§ What you are asked to do: The records below must be reproduced exactly, excluding any pictures.
━━━━━━━━━━
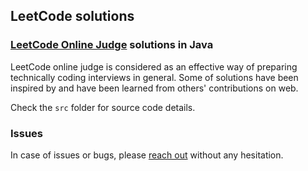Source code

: LeetCode solutions
------------------
### [LeetCode Online Judge][] solutions in Java
LeetCode online judge is considered as an effective way of preparing technically coding interviews in general. Some of solutions have been inspired by and have been learned from others' contributions on web.

Check the `src`  folder for source code details.

### Issues
In case of issues or bugs, please [reach out][] without any hesitation.

[LeetCode Online Judge]: http://oj.leetcode.com/
[reach out]: mailto:dev.yongwen@gmail.com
━━━━━━━━━━
§ Answer section:
Source code

: LeetCode solutions
------------------
### [LeetCode Online Judge][] solutions in Java
LeetCode online judge is considered as an effective way of preparing technically coding interviews in general. Some of solutions have been inspired by and have been learned from others' contributions on web.

Check the `src`  folder for source code details.

### Issues
In case of issues or bugs, please [reach out][] without any hesitation.

[LeetCode Online Judge]: http://oj.leetcode.com/
[reach out]: mailto:dev.yongwen@gmail.com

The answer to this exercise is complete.